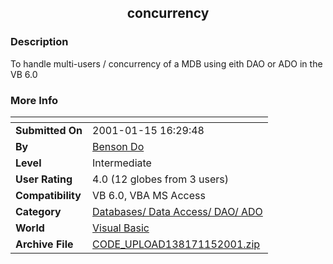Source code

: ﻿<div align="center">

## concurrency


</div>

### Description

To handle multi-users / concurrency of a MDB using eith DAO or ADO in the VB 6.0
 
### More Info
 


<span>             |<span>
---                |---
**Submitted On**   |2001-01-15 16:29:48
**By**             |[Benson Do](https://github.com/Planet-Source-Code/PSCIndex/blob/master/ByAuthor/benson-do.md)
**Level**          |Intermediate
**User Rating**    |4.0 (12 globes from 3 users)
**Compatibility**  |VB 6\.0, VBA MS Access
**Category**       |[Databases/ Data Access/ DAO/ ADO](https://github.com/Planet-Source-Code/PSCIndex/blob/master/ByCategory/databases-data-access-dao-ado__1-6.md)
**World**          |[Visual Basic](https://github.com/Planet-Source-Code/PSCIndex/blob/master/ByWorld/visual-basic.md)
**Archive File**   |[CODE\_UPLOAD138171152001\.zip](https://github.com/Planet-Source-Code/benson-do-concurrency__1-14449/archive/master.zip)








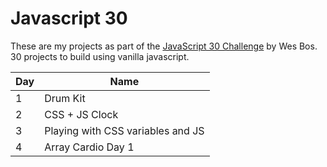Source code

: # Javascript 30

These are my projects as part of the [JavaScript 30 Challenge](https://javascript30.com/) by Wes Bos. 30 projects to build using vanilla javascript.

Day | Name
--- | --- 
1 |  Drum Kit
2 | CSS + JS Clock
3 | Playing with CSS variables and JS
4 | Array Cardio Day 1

::::

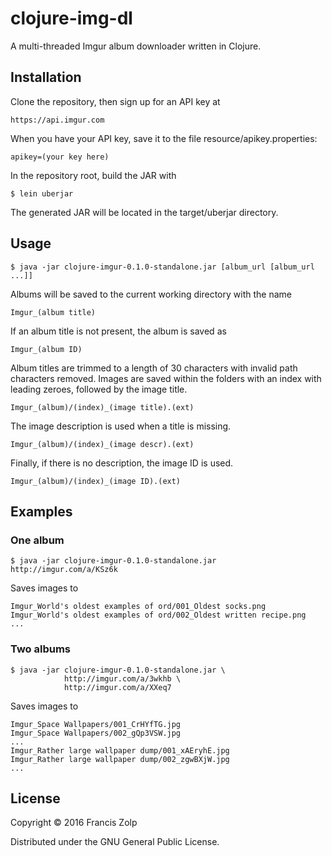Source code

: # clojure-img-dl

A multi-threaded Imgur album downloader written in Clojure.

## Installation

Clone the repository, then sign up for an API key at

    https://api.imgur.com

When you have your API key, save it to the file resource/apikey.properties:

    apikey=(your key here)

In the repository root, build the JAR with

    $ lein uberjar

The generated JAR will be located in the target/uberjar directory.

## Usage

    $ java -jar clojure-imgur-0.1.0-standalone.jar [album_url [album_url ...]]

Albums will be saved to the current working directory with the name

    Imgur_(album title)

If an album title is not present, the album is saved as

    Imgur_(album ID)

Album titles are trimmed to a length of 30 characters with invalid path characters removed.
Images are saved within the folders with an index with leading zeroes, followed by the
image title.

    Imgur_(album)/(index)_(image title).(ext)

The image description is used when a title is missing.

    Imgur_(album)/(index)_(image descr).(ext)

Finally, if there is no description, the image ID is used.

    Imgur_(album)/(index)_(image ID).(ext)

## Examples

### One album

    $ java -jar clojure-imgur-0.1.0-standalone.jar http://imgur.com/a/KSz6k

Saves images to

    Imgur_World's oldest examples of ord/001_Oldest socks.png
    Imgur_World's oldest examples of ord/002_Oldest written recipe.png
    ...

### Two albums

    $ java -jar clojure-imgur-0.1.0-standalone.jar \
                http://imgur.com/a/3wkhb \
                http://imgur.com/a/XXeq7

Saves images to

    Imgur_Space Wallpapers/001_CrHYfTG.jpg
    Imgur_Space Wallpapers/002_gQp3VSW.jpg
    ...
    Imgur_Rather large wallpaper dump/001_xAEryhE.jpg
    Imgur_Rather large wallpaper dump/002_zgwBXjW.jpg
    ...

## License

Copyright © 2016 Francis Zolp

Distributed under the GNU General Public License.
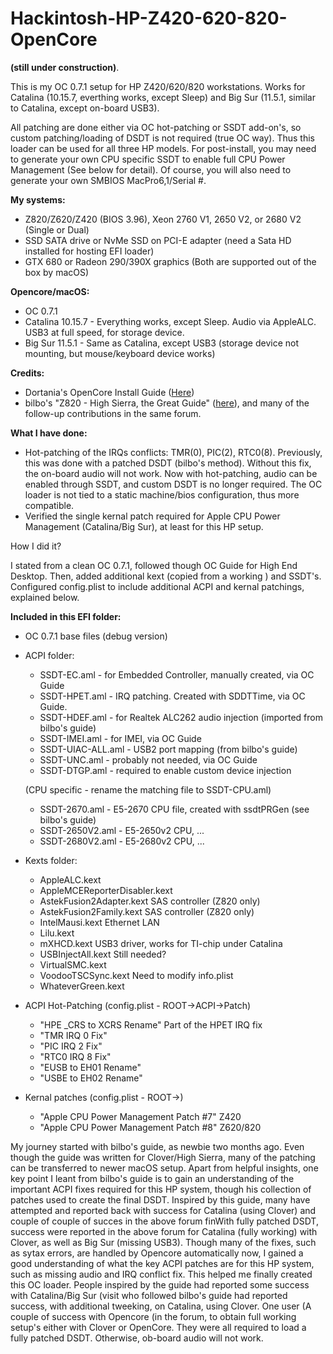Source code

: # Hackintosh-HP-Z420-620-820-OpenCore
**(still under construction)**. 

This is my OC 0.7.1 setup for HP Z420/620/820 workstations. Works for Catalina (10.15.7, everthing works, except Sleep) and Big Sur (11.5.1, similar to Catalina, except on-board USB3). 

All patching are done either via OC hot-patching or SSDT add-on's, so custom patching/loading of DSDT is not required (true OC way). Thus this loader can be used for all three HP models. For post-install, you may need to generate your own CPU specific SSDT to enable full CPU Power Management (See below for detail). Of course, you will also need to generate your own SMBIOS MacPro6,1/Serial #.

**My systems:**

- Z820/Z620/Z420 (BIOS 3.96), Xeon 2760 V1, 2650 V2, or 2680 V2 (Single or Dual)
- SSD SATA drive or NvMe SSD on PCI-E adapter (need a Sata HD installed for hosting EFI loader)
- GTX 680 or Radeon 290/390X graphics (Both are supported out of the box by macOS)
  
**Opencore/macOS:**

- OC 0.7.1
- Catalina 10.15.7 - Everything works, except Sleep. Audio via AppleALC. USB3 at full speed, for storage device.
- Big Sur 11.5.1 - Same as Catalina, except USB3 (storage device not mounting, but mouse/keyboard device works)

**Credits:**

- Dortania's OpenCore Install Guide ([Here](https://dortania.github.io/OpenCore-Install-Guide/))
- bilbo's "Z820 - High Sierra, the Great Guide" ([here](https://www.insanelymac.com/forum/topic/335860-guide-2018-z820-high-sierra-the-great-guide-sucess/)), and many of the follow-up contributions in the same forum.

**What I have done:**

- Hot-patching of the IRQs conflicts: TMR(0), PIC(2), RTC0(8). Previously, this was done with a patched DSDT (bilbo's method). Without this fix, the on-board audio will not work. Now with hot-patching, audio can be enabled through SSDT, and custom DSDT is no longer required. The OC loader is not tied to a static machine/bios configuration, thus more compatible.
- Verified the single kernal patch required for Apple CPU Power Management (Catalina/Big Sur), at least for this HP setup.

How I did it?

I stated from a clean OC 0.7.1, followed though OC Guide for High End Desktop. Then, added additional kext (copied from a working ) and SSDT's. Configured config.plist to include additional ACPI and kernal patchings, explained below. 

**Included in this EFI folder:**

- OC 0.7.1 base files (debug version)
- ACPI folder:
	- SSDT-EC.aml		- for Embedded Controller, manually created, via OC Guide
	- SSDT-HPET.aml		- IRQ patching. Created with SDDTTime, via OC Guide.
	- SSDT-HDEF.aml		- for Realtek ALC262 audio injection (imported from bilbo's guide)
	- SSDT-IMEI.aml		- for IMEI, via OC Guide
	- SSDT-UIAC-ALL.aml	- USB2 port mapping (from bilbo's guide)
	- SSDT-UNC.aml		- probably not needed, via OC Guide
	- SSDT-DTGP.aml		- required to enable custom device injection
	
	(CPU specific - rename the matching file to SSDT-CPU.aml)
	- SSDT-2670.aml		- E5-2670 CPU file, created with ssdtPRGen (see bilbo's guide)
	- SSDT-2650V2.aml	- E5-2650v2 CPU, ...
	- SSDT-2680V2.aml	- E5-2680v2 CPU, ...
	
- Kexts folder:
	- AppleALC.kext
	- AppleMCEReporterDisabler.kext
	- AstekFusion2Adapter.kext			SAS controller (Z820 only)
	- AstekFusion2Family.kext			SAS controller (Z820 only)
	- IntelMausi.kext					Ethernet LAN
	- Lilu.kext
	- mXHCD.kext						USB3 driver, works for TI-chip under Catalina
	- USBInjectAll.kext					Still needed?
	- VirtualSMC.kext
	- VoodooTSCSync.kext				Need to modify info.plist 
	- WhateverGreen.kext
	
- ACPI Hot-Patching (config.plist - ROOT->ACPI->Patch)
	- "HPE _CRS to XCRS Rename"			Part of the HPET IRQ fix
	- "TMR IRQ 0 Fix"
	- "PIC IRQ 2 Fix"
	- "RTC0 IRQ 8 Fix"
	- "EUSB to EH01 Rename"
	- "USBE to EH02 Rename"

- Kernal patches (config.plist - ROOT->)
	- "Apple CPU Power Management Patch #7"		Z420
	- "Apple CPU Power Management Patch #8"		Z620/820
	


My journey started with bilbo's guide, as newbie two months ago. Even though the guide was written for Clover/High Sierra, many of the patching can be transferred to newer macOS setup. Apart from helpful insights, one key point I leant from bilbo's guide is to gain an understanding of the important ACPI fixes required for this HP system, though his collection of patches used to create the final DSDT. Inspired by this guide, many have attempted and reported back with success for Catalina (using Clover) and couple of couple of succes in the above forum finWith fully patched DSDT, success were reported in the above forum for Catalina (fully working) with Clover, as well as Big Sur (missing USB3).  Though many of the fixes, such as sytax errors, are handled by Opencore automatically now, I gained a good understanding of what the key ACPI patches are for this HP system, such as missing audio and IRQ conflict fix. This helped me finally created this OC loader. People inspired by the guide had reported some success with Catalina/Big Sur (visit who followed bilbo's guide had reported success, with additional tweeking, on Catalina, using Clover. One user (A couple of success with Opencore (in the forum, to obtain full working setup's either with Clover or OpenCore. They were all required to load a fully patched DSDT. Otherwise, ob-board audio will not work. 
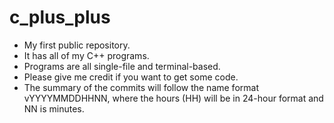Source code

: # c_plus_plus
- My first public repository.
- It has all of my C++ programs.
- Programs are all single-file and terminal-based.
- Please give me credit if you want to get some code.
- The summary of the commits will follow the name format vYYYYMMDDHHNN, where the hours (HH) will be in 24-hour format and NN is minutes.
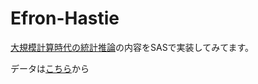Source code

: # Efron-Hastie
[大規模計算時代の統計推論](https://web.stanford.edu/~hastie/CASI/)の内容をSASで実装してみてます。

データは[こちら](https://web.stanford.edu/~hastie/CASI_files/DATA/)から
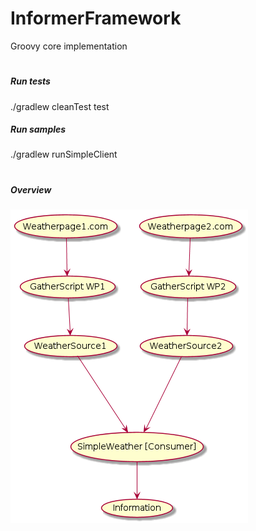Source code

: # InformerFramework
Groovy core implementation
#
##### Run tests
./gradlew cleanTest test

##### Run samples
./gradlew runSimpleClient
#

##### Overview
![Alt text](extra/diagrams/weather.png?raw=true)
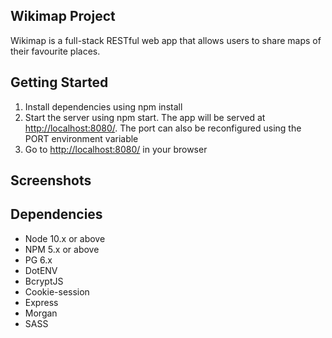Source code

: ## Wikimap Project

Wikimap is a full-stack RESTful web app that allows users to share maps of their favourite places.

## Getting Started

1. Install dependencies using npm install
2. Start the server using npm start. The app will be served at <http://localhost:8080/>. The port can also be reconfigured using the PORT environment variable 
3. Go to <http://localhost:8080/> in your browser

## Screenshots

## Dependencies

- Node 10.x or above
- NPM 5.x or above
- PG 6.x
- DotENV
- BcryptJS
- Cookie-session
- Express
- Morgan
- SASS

::::

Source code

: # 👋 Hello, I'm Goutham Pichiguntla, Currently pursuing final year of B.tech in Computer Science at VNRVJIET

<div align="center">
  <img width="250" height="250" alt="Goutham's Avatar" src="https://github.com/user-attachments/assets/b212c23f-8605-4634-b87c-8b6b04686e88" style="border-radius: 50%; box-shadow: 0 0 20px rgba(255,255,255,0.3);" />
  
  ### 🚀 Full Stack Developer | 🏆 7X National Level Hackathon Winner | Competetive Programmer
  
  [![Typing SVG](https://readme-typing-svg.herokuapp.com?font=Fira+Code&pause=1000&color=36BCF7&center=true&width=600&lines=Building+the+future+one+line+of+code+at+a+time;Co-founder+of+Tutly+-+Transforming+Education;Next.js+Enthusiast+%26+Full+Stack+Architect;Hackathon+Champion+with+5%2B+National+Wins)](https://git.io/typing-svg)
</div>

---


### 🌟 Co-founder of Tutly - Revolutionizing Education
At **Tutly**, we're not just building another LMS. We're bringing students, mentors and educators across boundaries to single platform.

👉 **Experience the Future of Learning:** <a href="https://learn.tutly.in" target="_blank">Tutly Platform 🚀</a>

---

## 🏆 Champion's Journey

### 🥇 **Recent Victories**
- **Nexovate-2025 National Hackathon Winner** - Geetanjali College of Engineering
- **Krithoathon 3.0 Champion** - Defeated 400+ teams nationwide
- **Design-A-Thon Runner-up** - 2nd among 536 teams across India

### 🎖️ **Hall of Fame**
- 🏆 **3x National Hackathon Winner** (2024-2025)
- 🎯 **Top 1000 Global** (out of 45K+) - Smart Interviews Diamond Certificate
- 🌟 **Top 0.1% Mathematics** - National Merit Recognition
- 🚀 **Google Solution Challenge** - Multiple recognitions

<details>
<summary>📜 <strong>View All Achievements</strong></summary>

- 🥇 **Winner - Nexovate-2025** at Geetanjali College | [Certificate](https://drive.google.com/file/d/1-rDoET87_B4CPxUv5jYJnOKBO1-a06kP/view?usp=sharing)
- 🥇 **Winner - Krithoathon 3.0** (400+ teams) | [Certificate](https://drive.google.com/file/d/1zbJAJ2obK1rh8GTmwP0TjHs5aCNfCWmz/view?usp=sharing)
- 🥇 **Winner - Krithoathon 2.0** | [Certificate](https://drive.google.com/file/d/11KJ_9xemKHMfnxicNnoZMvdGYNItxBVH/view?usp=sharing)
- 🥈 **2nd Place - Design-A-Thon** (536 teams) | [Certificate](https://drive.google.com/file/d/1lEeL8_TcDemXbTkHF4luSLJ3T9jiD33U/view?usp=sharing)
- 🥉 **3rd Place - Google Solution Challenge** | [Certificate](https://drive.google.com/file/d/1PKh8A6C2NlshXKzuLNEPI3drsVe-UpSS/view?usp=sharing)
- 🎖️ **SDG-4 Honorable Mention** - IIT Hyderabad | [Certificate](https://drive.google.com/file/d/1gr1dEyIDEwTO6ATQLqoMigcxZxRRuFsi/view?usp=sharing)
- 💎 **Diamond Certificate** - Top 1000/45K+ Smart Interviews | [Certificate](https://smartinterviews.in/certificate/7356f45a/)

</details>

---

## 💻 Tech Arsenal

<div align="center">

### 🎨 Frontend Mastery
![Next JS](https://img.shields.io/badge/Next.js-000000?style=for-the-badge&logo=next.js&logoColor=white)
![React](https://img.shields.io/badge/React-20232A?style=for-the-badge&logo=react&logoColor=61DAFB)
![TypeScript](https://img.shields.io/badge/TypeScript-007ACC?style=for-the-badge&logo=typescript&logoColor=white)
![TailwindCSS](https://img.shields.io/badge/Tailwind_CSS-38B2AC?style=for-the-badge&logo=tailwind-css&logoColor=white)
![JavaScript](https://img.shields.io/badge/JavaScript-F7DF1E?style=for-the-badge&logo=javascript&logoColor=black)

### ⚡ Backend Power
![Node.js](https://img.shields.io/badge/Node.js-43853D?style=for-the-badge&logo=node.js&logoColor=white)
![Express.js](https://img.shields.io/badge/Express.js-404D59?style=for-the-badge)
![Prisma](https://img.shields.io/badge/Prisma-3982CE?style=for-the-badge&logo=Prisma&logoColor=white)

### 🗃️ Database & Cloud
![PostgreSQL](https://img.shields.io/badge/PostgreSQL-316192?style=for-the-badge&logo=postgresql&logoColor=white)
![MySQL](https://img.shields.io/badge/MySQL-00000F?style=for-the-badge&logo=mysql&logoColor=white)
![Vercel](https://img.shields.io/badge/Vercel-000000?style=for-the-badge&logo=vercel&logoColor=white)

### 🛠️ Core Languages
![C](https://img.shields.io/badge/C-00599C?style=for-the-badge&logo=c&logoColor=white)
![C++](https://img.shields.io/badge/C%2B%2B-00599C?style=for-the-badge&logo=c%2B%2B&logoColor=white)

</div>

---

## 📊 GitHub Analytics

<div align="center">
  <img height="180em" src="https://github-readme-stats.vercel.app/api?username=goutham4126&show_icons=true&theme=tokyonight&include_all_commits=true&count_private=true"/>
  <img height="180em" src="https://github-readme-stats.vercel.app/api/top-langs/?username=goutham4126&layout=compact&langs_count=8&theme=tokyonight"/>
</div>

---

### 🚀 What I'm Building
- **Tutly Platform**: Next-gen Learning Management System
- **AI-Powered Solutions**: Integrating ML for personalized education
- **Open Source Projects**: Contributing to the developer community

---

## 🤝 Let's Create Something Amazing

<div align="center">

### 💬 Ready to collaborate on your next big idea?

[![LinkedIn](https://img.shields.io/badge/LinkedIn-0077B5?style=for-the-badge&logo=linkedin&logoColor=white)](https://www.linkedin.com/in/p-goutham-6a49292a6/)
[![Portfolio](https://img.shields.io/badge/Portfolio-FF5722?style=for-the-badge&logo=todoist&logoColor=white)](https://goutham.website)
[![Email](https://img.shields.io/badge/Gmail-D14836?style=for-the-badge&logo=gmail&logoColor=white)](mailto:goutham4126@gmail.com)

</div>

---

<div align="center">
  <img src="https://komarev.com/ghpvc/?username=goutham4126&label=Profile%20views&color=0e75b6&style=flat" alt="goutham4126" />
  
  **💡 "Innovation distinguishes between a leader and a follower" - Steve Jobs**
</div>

::::

**WHAT IS BEING ASKED**
In the listing above, locate the line containing "In the repository root, build the JAR with" and the line containing "image title.", then transcribe both and every line between them verbatim.

**TASK RESPONSE**
In the repository root, build the JAR with

    $ lein uberjar

The generated JAR will be located in the target/uberjar directory.

## Usage

    $ java -jar clojure-imgur-0.1.0-standalone.jar [album_url [album_url ...]]

Albums will be saved to the current working directory with the name

    Imgur_(album title)

If an album title is not present, the album is saved as

    Imgur_(album ID)

Album titles are trimmed to a length of 30 characters with invalid path characters removed.
Images are saved within the folders with an index with leading zeroes, followed by the
image title.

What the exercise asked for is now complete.